Anda di halaman 1dari 7

BAGIAN V.

ANTROPOLOGI

(AJARAN TENTANG MANUSIA)

Antropologi adalah ajaran tentang manusia, namun dewasa ini istilah tersebut memiliki arti yang
teologis dan yang ilmiah. Antropologi teologis membahas manusia dalam hubungannya dengan
Allah, sedangkan antropologi ilmiah menguraikan organisme psikofisik serta sejarah alamiah
manusia. Subjek antropologi dalam penelaahan ini meliputi pokok-pokok bahasan seperti asal
usul manusia, kesatuan umat manusia, kejatuhan manusia, serta akibat-akibat kejatuhannya itu.

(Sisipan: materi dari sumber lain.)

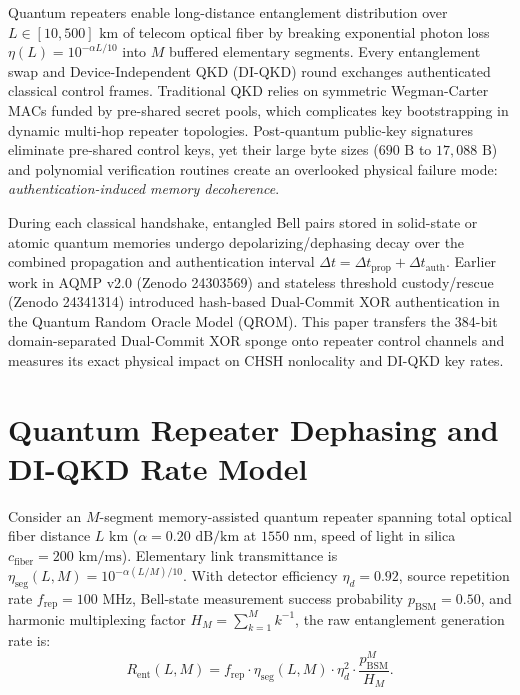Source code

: \documentclass[conference,compsoc]{IEEEtran}
\begin{document}
Quantum repeaters enable long-distance entanglement distribution over $L \in [10, 500]\text{ km}$ of telecom optical fiber by breaking exponential photon loss $\eta(L) = 10^{-\alpha L / 10}$ into $M$ buffered elementary segments. Every entanglement swap and Device-Independent QKD (DI-QKD) round exchanges authenticated classical control frames. Traditional QKD relies on symmetric Wegman-Carter MACs funded by pre-shared secret pools, which complicates key bootstrapping in dynamic multi-hop repeater topologies. Post-quantum public-key signatures eliminate pre-shared control keys, yet their large byte sizes ($690\text{ B}$ to $17{,}088\text{ B}$) and polynomial verification routines create an overlooked physical failure mode: \emph{authentication-induced memory decoherence}.

During each classical handshake, entangled Bell pairs stored in solid-state or atomic quantum memories undergo depolarizing/dephasing decay over the combined propagation and authentication interval $\Delta t = \Delta t_{\text{prop}} + \Delta t_{\text{auth}}$. Earlier work in AQMP v2.0 (Zenodo 24303569) \cite{aqmp1} and stateless threshold custody/rescue (Zenodo 24341314) \cite{aqmp2} introduced hash-based Dual-Commit XOR authentication in the Quantum Random Oracle Model (QROM). This paper transfers the 384-bit domain-separated Dual-Commit XOR sponge onto repeater control channels and measures its exact physical impact on CHSH nonlocality and DI-QKD key rates.

\section{Quantum Repeater Dephasing and DI-QKD Rate Model}
\label{sec:physics}

Consider an $M$-segment memory-assisted quantum repeater spanning total optical fiber distance $L\text{ km}$ ($\alpha = 0.20\text{ dB/km}$ at $1550\text{ nm}$, speed of light in silica $c_{\text{fiber}} = 200\text{ km/ms}$). Elementary link transmittance is $\eta_{\text{seg}}(L, M) = 10^{-\alpha(L/M)/10}$. With detector efficiency $\eta_d = 0.92$, source repetition rate $f_{\text{rep}} = 100\text{ MHz}$, Bell-state measurement success probability $p_{\text{BSM}} = 0.50$, and harmonic multiplexing factor $H_M = \sum_{k=1}^M k^{-1}$, the raw entanglement generation rate is:
\begin{equation}
R_{\text{ent}}(L, M) = f_{\text{rep}} \cdot \eta_{\text{seg}}(L, M) \cdot \eta_d^2 \cdot \frac{p_{\text{BSM}}^M}{H_M}.
\end{equation}
\end{document}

XV Asal Usul dan Watak Semula Manusia

Carnell, seorang sarjana berhaluan evolusi ambang, menulis, "Manusia diciptakan dari debu
dengan suatu tindakan, ab extra, ilahi yang khusus, dengan tubuh yang secara struktural mirip
dengan golongan vertebrata (hewan yang bertulang belakang), dan dengan jiwa yang dibentuk
menurut gambar dan rupa Allah." Beberapa pihak yang berhaluan evolusionis mengusulkan
bahwa tubuh manusia berkembang melalui suatu proses evolusi yang panjang, tetapi pada suatu
ketika Allah campur tangan dan secara langsung menciptakan jiwa, sehingga jadilah manusia.
Paus Pius XII dalam ensikliknya berjudul Humani Generis (1950) mengatakan, "Ajaran Gereja
membiarkan ajaran evolusi sebagai suatu masalah yang terbuka, selama ajaran ini membatasi
teori-teorinya pada perkembangan tubuh manusia yang dijadikan dari zat hidup lainnya yang
sudah ada. (Bahwa jiwa diciptakan langsung oleh Allah merupakan pandangan yang dipaksakan
iman Katolik atas kita).

 ARGUMEN-ARGUMEN PENDUKUNG HIPOTESIS EVOLUSIONER


 Anatomi perbandingan
 Organ organ yang tertinggal
 Embriologi
 Biokimia
 Paleontologi
 Genetika
 ARGUMEN-ARGUMEN ALKITAB YANG MENDUKUNG PENCIPTAAN
LANGSUNG MANUSIA
 Ajaran harafiah Alkitab
 Adam dan Hawa diciptakan sebagai laki – laki dan perempuan
 Hawa diciptakan langsung oleh Allah
 Manusia berasal dari debu dan kembali kepada debu
 Manusia menjadi makhluk yang hidup
 Alkitab membedakan antara daging manusia dan daging binatang
A. KESAMAAN ITU BUKAN KESAMAAN JASMANIAH
Allah adalah Roh sehingga tidak memiliki anggota-anggota tubuh seperti manusia.
Beberapa kalangan menggambarkan Allah sebagai manusia yang agung dan luhur,
namun pandangan semacam ini salah. (Mazmur 17:15).
B. KESAMAAN ITU ADALAH KESAMAAN MENTAL
Allah adalah Roh, jiwa manusia adalah roh juga. Sifat-sifat hakiki dari roh ialah akal
budi, hati nurani, dan kehendak. Roh adalah unsur yang mampu bernalar, bersifat moral,
dan oleh karena itu juga berkehendak bebas.
C. KESAMAAN ITU ADALAH KESAMAAN MORAL
Bahwa manusia memiliki kesamaan semacam itu dengan Allah sudah jelas dalam
Alkitab. Bila dalam pembaharuan manusia baru itu "diciptakan menurut kehendak Allah
di dalam kebenaran dan kekudusan yang sesungguhnya" (Efesus 4:24)
D. KESAMAAN ITU ADALAH KESAMAAN SOSIAL
Sifat Allah yang sosial itu didasarkan pada kasih sayang-Nya. Yang menjadi sasaran
kasih sayang-Nya adalah Oknum-Oknum lain di dalam ketritunggalan-Nya. Karena Allah
memiliki sifat sosial, maka Ia menganugerahkan kepada manusia sifat sosial.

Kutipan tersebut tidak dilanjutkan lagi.